The truce agreed in the Yemeni armed conflict between the Saudi-led coalition and the ruling Houthi forces is now entering its third week.

The UN-mediated cessation of hostilities, initially expected to last at least two months with the possibility of renewal, came into effect on Monday 4 April, coinciding with the start of the Muslim calendar month of Ramadan 1443.

UN special envoy Hans Grundberg, a Swede, told the UN Security Council on Thursday that this was a “light at the end of the tunnel” and the possibility of a lasting peace.

According to the UN news website, the mediator said there had been “encouraging signs” of a significant reduction in violence during this period.

“All Yemeni women, men and children, who have suffered immensely during more than seven years of war, expect nothing less than an end to this war. The parties must commit to nothing less,” Grundberg said as the truce was finalised.

For his part, UN Secretary-General Antonio Guterres said at the time that “the cessation of fighting, together with the entry of fuel ships and the easing of restrictions on the movement of people and goods in and out of the country, will help to build confidence and create an environment conducive to the resumption of negotiations for a peaceful resolution of the conflict”.

The background prior to the start of the war was the popular uprising in 2011, in the framework of the Arab Spring, against the dictator Ali Abdullah Saleh, who had ruled the country continuously for 30 years. After leaving the country for the United States in January 2012, he was succeeded by his vice president Abd Rabbuh Mansur Hadi, who had previously been Commander of the Yemeni Armed Forces.

Dissatisfied with the continuity of previous policies, and again in the context of massive popular protests, Shiite-rooted Houthi groups, in rebellion for a decade, seized the capital Sana’a, forcing Hadi to resign in January 2015, after which he sought refuge in Saudi Arabia. Thereafter, a Saudi-led coalition with arms support from the US, Britain and other Western nations launched a military offensive against Yemen, unleashing a new human tragedy.

The geopolitical background to the conflict is the intention of the Saudi monarchy and its Western allies to prevent Iran, the main supporter of the Houthi faction and one of the main allies of China and Russia, from having decisive influence over Yemeni territory in the south of the Arabian Peninsula, which has a strategic position on the Bab-El-Mandeb Strait, connecting the Gulf of Aden with the Red Sea.

This strait, some 115 km long, is one of the main shipping lanes for trade and oil supplies, as further north, through the Suez Canal, the Red Sea connects with the Mediterranean Sea, thus completing the connection between the coasts of Asia and Europe and North America.

Hence, on the other side of the strait, Djibouti, a nation of just under one million inhabitants and an area of just 23,200 square kilometres, is home to military bases of five different countries: France, the United States, Italy, Japan and China.

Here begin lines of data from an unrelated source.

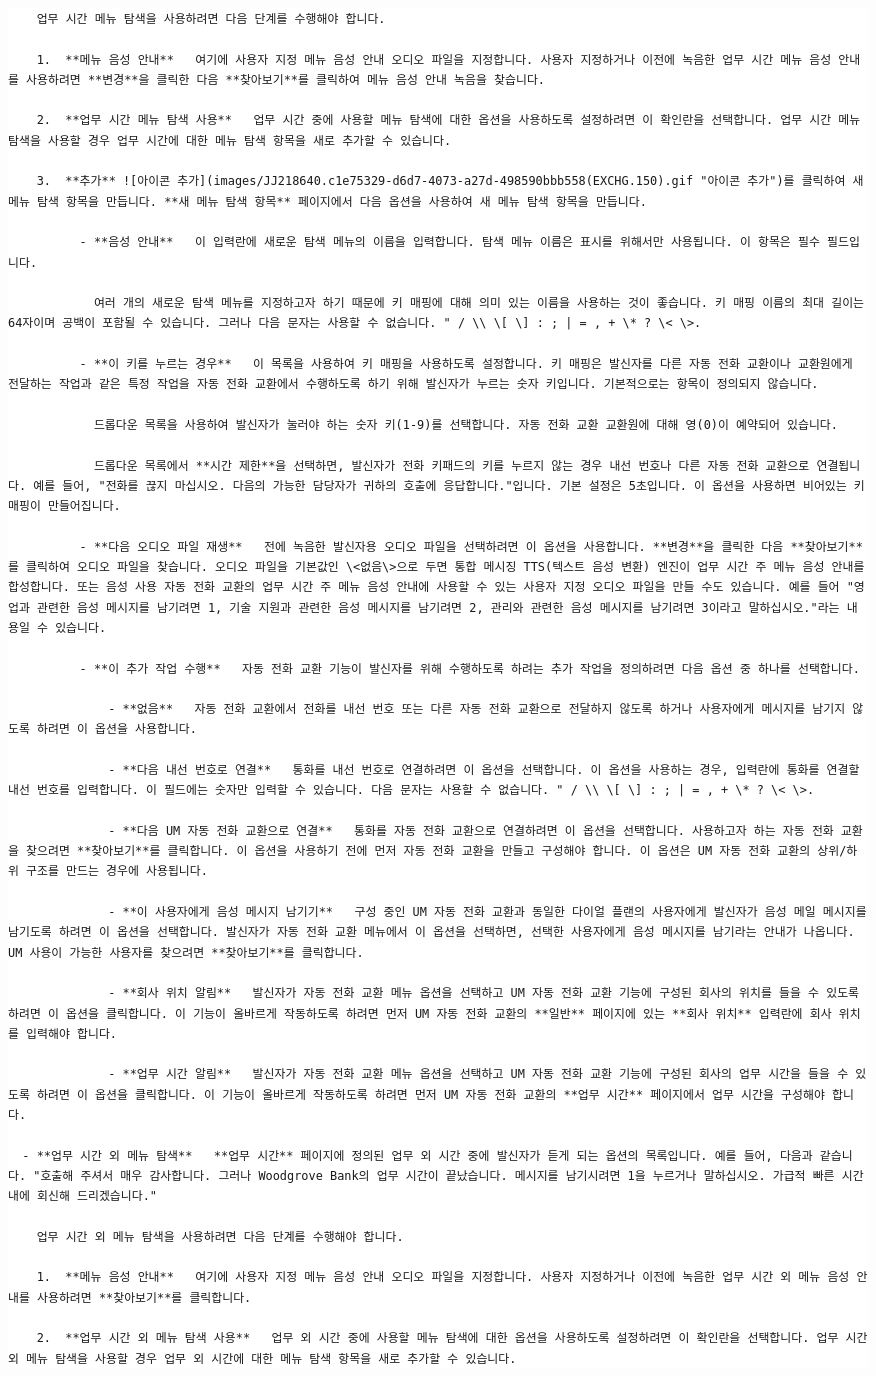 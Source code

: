         업무 시간 메뉴 탐색을 사용하려면 다음 단계를 수행해야 합니다.
        
        1.  **메뉴 음성 안내**   여기에 사용자 지정 메뉴 음성 안내 오디오 파일을 지정합니다. 사용자 지정하거나 이전에 녹음한 업무 시간 메뉴 음성 안내를 사용하려면 **변경**을 클릭한 다음 **찾아보기**를 클릭하여 메뉴 음성 안내 녹음을 찾습니다.
        
        2.  **업무 시간 메뉴 탐색 사용**   업무 시간 중에 사용할 메뉴 탐색에 대한 옵션을 사용하도록 설정하려면 이 확인란을 선택합니다. 업무 시간 메뉴 탐색을 사용할 경우 업무 시간에 대한 메뉴 탐색 항목을 새로 추가할 수 있습니다.
        
        3.  **추가** ![아이콘 추가](images/JJ218640.c1e75329-d6d7-4073-a27d-498590bbb558(EXCHG.150).gif "아이콘 추가")를 클릭하여 새 메뉴 탐색 항목을 만듭니다. **새 메뉴 탐색 항목** 페이지에서 다음 옵션을 사용하여 새 메뉴 탐색 항목을 만듭니다.
            
              - **음성 안내**   이 입력란에 새로운 탐색 메뉴의 이름을 입력합니다. 탐색 메뉴 이름은 표시를 위해서만 사용됩니다. 이 항목은 필수 필드입니다.
                
                여러 개의 새로운 탐색 메뉴를 지정하고자 하기 때문에 키 매핑에 대해 의미 있는 이름을 사용하는 것이 좋습니다. 키 매핑 이름의 최대 길이는 64자이며 공백이 포함될 수 있습니다. 그러나 다음 문자는 사용할 수 없습니다. " / \\ \[ \] : ; | = , + \* ? \< \>.
            
              - **이 키를 누르는 경우**   이 목록을 사용하여 키 매핑을 사용하도록 설정합니다. 키 매핑은 발신자를 다른 자동 전화 교환이나 교환원에게 전달하는 작업과 같은 특정 작업을 자동 전화 교환에서 수행하도록 하기 위해 발신자가 누르는 숫자 키입니다. 기본적으로는 항목이 정의되지 않습니다.
                
                드롭다운 목록을 사용하여 발신자가 눌러야 하는 숫자 키(1-9)를 선택합니다. 자동 전화 교환 교환원에 대해 영(0)이 예약되어 있습니다.
                
                드롭다운 목록에서 **시간 제한**을 선택하면, 발신자가 전화 키패드의 키를 누르지 않는 경우 내선 번호나 다른 자동 전화 교환으로 연결됩니다. 예를 들어, "전화를 끊지 마십시오. 다음의 가능한 담당자가 귀하의 호출에 응답합니다."입니다. 기본 설정은 5초입니다. 이 옵션을 사용하면 비어있는 키 매핑이 만들어집니다.
            
              - **다음 오디오 파일 재생**   전에 녹음한 발신자용 오디오 파일을 선택하려면 이 옵션을 사용합니다. **변경**을 클릭한 다음 **찾아보기**를 클릭하여 오디오 파일을 찾습니다. 오디오 파일을 기본값인 \<없음\>으로 두면 통합 메시징 TTS(텍스트 음성 변환) 엔진이 업무 시간 주 메뉴 음성 안내를 합성합니다. 또는 음성 사용 자동 전화 교환의 업무 시간 주 메뉴 음성 안내에 사용할 수 있는 사용자 지정 오디오 파일을 만들 수도 있습니다. 예를 들어 "영업과 관련한 음성 메시지를 남기려면 1, 기술 지원과 관련한 음성 메시지를 남기려면 2, 관리와 관련한 음성 메시지를 남기려면 3이라고 말하십시오."라는 내용일 수 있습니다.
            
              - **이 추가 작업 수행**   자동 전화 교환 기능이 발신자를 위해 수행하도록 하려는 추가 작업을 정의하려면 다음 옵션 중 하나를 선택합니다.
                
                  - **없음**   자동 전화 교환에서 전화를 내선 번호 또는 다른 자동 전화 교환으로 전달하지 않도록 하거나 사용자에게 메시지를 남기지 않도록 하려면 이 옵션을 사용합니다.
                
                  - **다음 내선 번호로 연결**   통화를 내선 번호로 연결하려면 이 옵션을 선택합니다. 이 옵션을 사용하는 경우, 입력란에 통화를 연결할 내선 번호를 입력합니다. 이 필드에는 숫자만 입력할 수 있습니다. 다음 문자는 사용할 수 없습니다. " / \\ \[ \] : ; | = , + \* ? \< \>.
                
                  - **다음 UM 자동 전화 교환으로 연결**   통화를 자동 전화 교환으로 연결하려면 이 옵션을 선택합니다. 사용하고자 하는 자동 전화 교환을 찾으려면 **찾아보기**를 클릭합니다. 이 옵션을 사용하기 전에 먼저 자동 전화 교환을 만들고 구성해야 합니다. 이 옵션은 UM 자동 전화 교환의 상위/하위 구조를 만드는 경우에 사용됩니다.
                
                  - **이 사용자에게 음성 메시지 남기기**   구성 중인 UM 자동 전화 교환과 동일한 다이얼 플랜의 사용자에게 발신자가 음성 메일 메시지를 남기도록 하려면 이 옵션을 선택합니다. 발신자가 자동 전화 교환 메뉴에서 이 옵션을 선택하면, 선택한 사용자에게 음성 메시지를 남기라는 안내가 나옵니다. UM 사용이 가능한 사용자를 찾으려면 **찾아보기**를 클릭합니다.
                
                  - **회사 위치 알림**   발신자가 자동 전화 교환 메뉴 옵션을 선택하고 UM 자동 전화 교환 기능에 구성된 회사의 위치를 들을 수 있도록 하려면 이 옵션을 클릭합니다. 이 기능이 올바르게 작동하도록 하려면 먼저 UM 자동 전화 교환의 **일반** 페이지에 있는 **회사 위치** 입력란에 회사 위치를 입력해야 합니다.
                
                  - **업무 시간 알림**   발신자가 자동 전화 교환 메뉴 옵션을 선택하고 UM 자동 전화 교환 기능에 구성된 회사의 업무 시간을 들을 수 있도록 하려면 이 옵션을 클릭합니다. 이 기능이 올바르게 작동하도록 하려면 먼저 UM 자동 전화 교환의 **업무 시간** 페이지에서 업무 시간을 구성해야 합니다.
    
      - **업무 시간 외 메뉴 탐색**   **업무 시간** 페이지에 정의된 업무 외 시간 중에 발신자가 듣게 되는 옵션의 목록입니다. 예를 들어, 다음과 같습니다. "호출해 주셔서 매우 감사합니다. 그러나 Woodgrove Bank의 업무 시간이 끝났습니다. 메시지를 남기시려면 1을 누르거나 말하십시오. 가급적 빠른 시간 내에 회신해 드리겠습니다."
        
        업무 시간 외 메뉴 탐색을 사용하려면 다음 단계를 수행해야 합니다.
        
        1.  **메뉴 음성 안내**   여기에 사용자 지정 메뉴 음성 안내 오디오 파일을 지정합니다. 사용자 지정하거나 이전에 녹음한 업무 시간 외 메뉴 음성 안내를 사용하려면 **찾아보기**를 클릭합니다.
        
        2.  **업무 시간 외 메뉴 탐색 사용**   업무 외 시간 중에 사용할 메뉴 탐색에 대한 옵션을 사용하도록 설정하려면 이 확인란을 선택합니다. 업무 시간 외 메뉴 탐색을 사용할 경우 업무 외 시간에 대한 메뉴 탐색 항목을 새로 추가할 수 있습니다.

According to figures provided by the UN at the end of 2021, the victims of the conflict in Yemen already number 377,000 and could reach one million as a result of the severe humanitarian crisis that has ensued, which according to UNHCR affects more than 20 million people. More than four million have been forced to flee their homes and are now internally displaced, while tens of thousands have left the country. A UNICEF spokesperson further indicated that the conflict in Yemen has resulted in the deaths of more than ten thousand children.

There is no room for doubt: the only possible way forward is to transform the truce into a definitive peace agreement, which can only be consolidated with respect for diversity, a federative policy, emancipation from geopolitical pressures and a spirit of reconciliation among the Yemeni population, victims, as in other parts of the world, of the lust for strategic control of opposing powers.